Weniger Schritte weiter die Abzweigung zu einer kleinen Brauerei mit einem
Restaurant. Ich vegönne mir einen Illy-Capuccino im Garten und schwelge im
Glück.
Dann bereits das Dorf Klukovice, der Dorfkern so, „wie er schon immer gewesen
ist“, zumindest in unserer romantisierenden Vorstellung. Aus dem dortigen
Restaurant Gelächter und Bravos, eine Hochzeit, wie man mir erklärt. Zwei alte
Damen in einem Hof, das Tor offen, ich darf ein Foto machen. Am Gartenzaun einer
ausnahmsweise ganz modernen Villa etwas oberhalb des Dorfes sehr schöne
Keramik ausgestellt, aussen, einfach so. Diesem Phänomen bin ich in Prag schon
öfter begegnet. Ich werde die Adressen dieser Häuser niemals veröffentlichen, sonst
sind diese schönen Sachen weg.
Die Richtung Barrandov führende Strasse unspektakulär, Villen „gehobenen
Charakters“ mit perfekt gepflegten Gärten, nicht mein Geschmack.
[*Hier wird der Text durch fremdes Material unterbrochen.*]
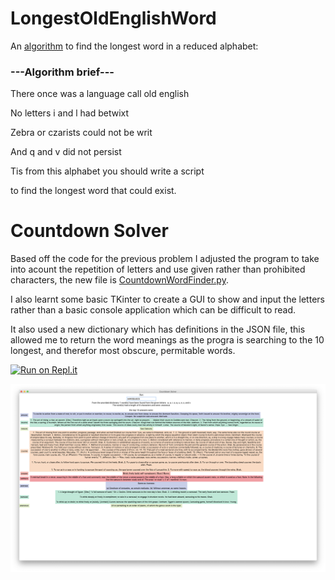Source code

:# LongestOldEnglishWord
An [algorithm](https://github.com/George9Waller/LongestOldEnglishWord/blob/master/Program.py) to find the longest word in a reduced alphabet: 


### ---Algorithm brief---

There once was a language call old english

No letters i and l had betwixt

Zebra or czarists could not be writ

And q and v did not persist


Tis from this alphabet you should write a script

to find the longest word that could exist.

# Countdown Solver
Based off the code for the previous problem I adjusted the program to take into acount the repetition of letters and use given rather than prohibited characters, the new file is [CountdownWordFinder.py](https://github.com/George9Waller/LongestOldEnglishWord/blob/master/CountdownWordFinder.py).

I also learnt some basic TKinter to create a GUI to show and input the letters rather than a basic console application which can be difficult to read.

It also used a new dictionary which has definitions in the JSON file, this allowed me to return the word meanings as the progra is searching to the 10 longest, and therefor most obscure, permitable words.

[![Run on Repl.it](https://repl.it/badge/github/George9Waller/LongestOldEnglishWord)](https://repl.it/github/George9Waller/CountdownWordSolver)

![GUI Screenshot](https://github.com/George9Waller/LongestOldEnglishWord/blob/master/screenshot.png)
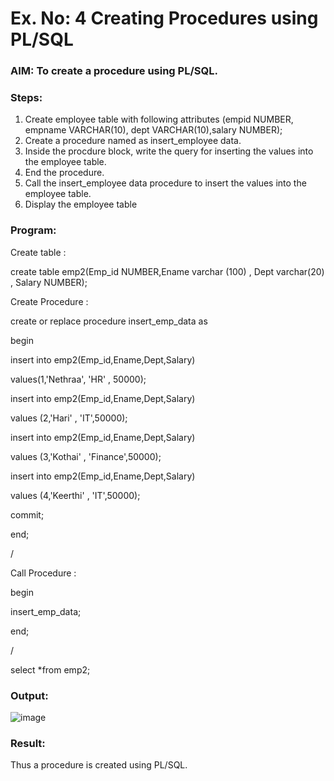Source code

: # Ex. No: 4 Creating Procedures using PL/SQL

### AIM: To create a procedure using PL/SQL.

### Steps:
1. Create employee table with following attributes (empid NUMBER, empname VARCHAR(10), dept VARCHAR(10),salary NUMBER);
2. Create a procedure named as insert_employee data.
3. Inside the procdure block, write the query for inserting the values into the employee table.
4. End the procedure.
5. Call the insert_employee data procedure to insert the values into the employee table.
6. Display the employee table

### Program:

Create table :

 create table emp2(Emp_id NUMBER,Ename varchar (100) , Dept varchar(20) , Salary NUMBER);

Create Procedure :

create or replace procedure insert_emp_data as



begin



insert into emp2(Emp_id,Ename,Dept,Salary)


values(1,'Nethraa', 'HR' , 50000);

insert into emp2(Emp_id,Ename,Dept,Salary)

values (2,'Hari' , 'IT',50000);

insert into emp2(Emp_id,Ename,Dept,Salary)

values (3,'Kothai' , 'Finance',50000);

insert into emp2(Emp_id,Ename,Dept,Salary)

values (4,'Keerthi' , 'IT',50000);

commit;

end;

/

Call Procedure :

begin


insert_emp_data;


end;


/




select *from emp2;




### Output:
![image](https://github.com/Nethraa24/Ex-No-4-Creating-Procedures-using-PL-SQL/assets/121215786/84857ac4-a640-4c74-bd8d-1d73ac16390e)

### Result:
Thus a procedure is created using PL/SQL.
Dann die
Bushaltestelle, allerdings möchte ich wissen, ob der Pfad auf mapy.cz (Viel besser
als Google!) tatsächlich zur Strassenbahn führt, und zweige rechts ab, eine kurze
Strasse, Zäune, und nahezu unsichtbar ein schmaler Durchlass links im Gebüsch,
tatsächlich ein ansteigender Weg, manchmal durch Gestrüpp, dann wieder Wiese,
bis ich das Klingeln einer Strassenbahn höre, weiter oben auch schon den
Stromabnehmer sehe, weiter die Anhöhe hinauf gehe, und mich umdrehe.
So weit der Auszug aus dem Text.